Dr Amelia Bonea (Heidelberg) & Dr Irina Nastasa-Matei (Bucharest),

The twentieth century has often been hailed as a period when women became important in science, but their participation in scientific inquiry and practice often remains buried, quite literally, in the footnotes of specialist publications and studies of the history of science. Even today, national statistics about women in science are not always easily available. The data that does exist suggests there is significant regional and cultural variation in how women engage with science globally. Recent UNESCO surveys, for example, point to a contrast between the former Soviet republics of Central Asia, where almost half of the researchers employed in science are female, and East, South and West Asia, where that proportion drops significantly to 23 percent or less. Similarly, in Eastern European countries female researchers tend to be better represented in science fields than their Western European counterparts. Perhaps ironically, that relationship is reversed when we turn our attention to studies of the history of science in the twentieth century: the scientific pursuits of women in Western contexts have consistently enjoyed more visibility than those in regions like Africa, Asia or Eastern Europe.

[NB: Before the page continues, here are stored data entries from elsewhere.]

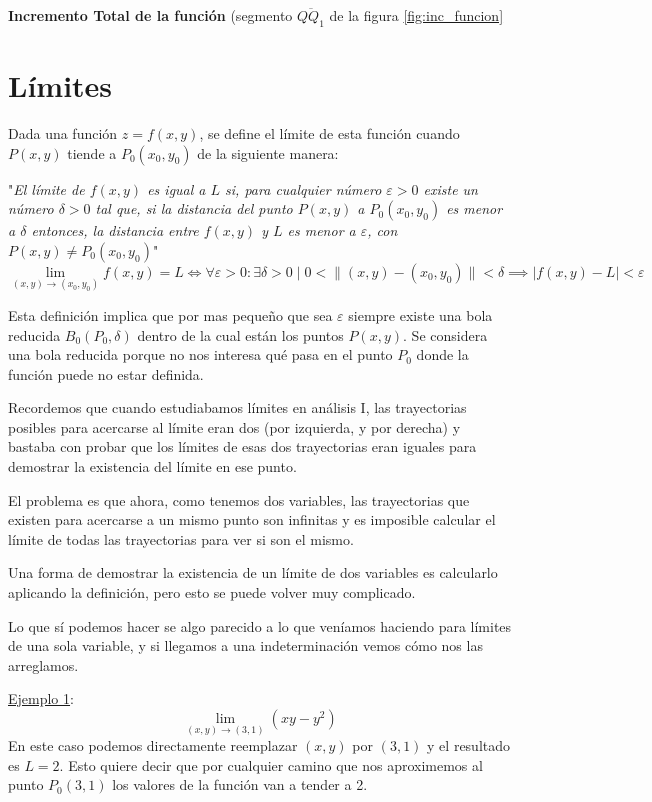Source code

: \documentclass[12pt]{article}
\begin{document}
\textbf{Incremento Total de la función} (segmento $ \overline{QQ_{1}} $ de la figura \ref{fig:inc_funcion}

\section{Límites}
Dada una función $ z = f(x,y) $, se define el límite de esta función cuando $ P(x,y) $ tiende a $ P_{0}(x_{0},y_{0}) $ de la siguiente manera:

"\textit{El límite de $ f(x,y) $ es igual a $ L $ si, para cualquier número $ \varepsilon > 0 $ existe un número $ \delta > 0 $ tal que, si la distancia del punto $ P(x,y) $ a $ P_{0}(x_{0},y_{0}) $ es menor a $ \delta $ entonces, la distancia entre $ f(x,y) $ y $ L $ es menor a $ \varepsilon $, con $ P(x,y) \neq P_{0}(x_{0},y_{0}) $}"
\[
	\lim_{(x,y) \to (x_{0},y_{0})}{f(x,y)} = L \iff \forall \varepsilon > 0 : \exists \delta > 0 \mid 0 < \lVert(x,y) - (x_{0},y_{0})\rVert < \delta \implies \left|f(x,y) - L\right| < \varepsilon
\]

Esta definición implica que por mas pequeño que sea $ \varepsilon{} $ siempre existe una bola reducida $ B_{0}(P_{0},\delta) $ dentro de la cual están los puntos $ P(x,y) $. Se considera una bola reducida porque no nos interesa qué pasa en el punto $ P_{0} $ donde la función puede no estar definida.

Recordemos que cuando estudiabamos límites en análisis I, las trayectorias posibles para acercarse al límite eran dos (por izquierda, y por derecha) y bastaba con probar que los límites de esas dos trayectorias eran iguales para demostrar la existencia del límite en ese punto.

El problema es que ahora, como tenemos dos variables, las trayectorias que existen para acercarse a un mismo punto son infinitas y es imposible calcular el límite de todas las trayectorias para ver si son el mismo.

Una forma de demostrar la existencia de un límite de dos variables es calcularlo aplicando la definición, pero esto se puede volver muy complicado.

Lo que sí podemos hacer se algo parecido a lo que veníamos haciendo para límites de una sola variable, y si llegamos a una indeterminación vemos cómo nos las arreglamos.

\underline{Ejemplo 1}:
\[
	\lim_{(x,y) \to (3,1)}{\left(xy - y^{2}\right)}
\]
En este caso podemos directamente reemplazar $ (x,y) $ por $ (3,1) $ y el resultado es $ L = 2 $. Esto quiere decir que por cualquier camino que nos aproximemos al punto $ P_{0}(3,1) $ los valores de la función van a tender a 2.
\end{document}

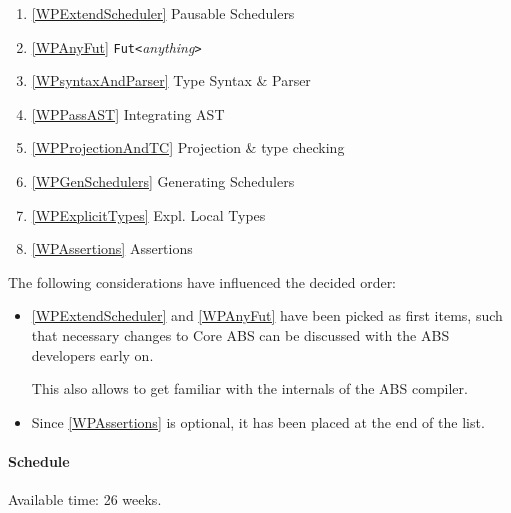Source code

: \documentclass[paper=a4,nochapname,accentcolor=tud9c]{tudexercise}
\begin{document}
\begin{enumerate}[label=(\arabic*)]
  \item \label{orderExtendScheduler} \ref{WPExtendScheduler} Pausable Schedulers
  \item \label{orderAnyFut} \ref{WPAnyFut} \texttt{Fut<}\emph{anything}\texttt{>}
  \item \label{ordersyntaxAndParser} \ref{WPsyntaxAndParser} Type Syntax \& Parser
  \item \label{orderPassAST} \ref{WPPassAST} Integrating AST
  \item \label{orderProjectionAndTC} \ref{WPProjectionAndTC} Projection \& type checking
  \item \label{orderGenSchedulers} \ref{WPGenSchedulers} Generating Schedulers
  \item \label{orderExplicitTypes} \ref{WPExplicitTypes} Expl. Local Types
  \item \label{orderAssertions} \ref{WPAssertions} Assertions
\end{enumerate}

The following considerations have influenced the decided order:
\begin{itemize}
  \item \ref{WPExtendScheduler} and \ref{WPAnyFut} have been picked as first items, such that necessary changes to Core ABS can be discussed with the ABS developers early on.

    This also allows to get familiar with the internals of the ABS compiler.
  \item Since \ref{WPAssertions} is optional, it has been placed at the end of
    the list.
\end{itemize}

\paragraph{Schedule}%
Available time: 26 weeks.
\end{document}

The Biographical Dictionary of Women in Science (2000) is emblematic of these trends, listing as it does a mere 17 scientists from India, China and Japan, as opposed to more than 500 from Great Britain, and featuring entries up to the 1950s, a period that roughly overlaps with decolonization in Asia.

This two-day virtual conference, accompanied by a roundtable discussion, brings together scholars from different disciplinary backgrounds to address two main, interrelated questions:

  • How did women contribute to the making and communication of scientific knowledge in the twentieth century?
  • How do we study the history of women in science during this period?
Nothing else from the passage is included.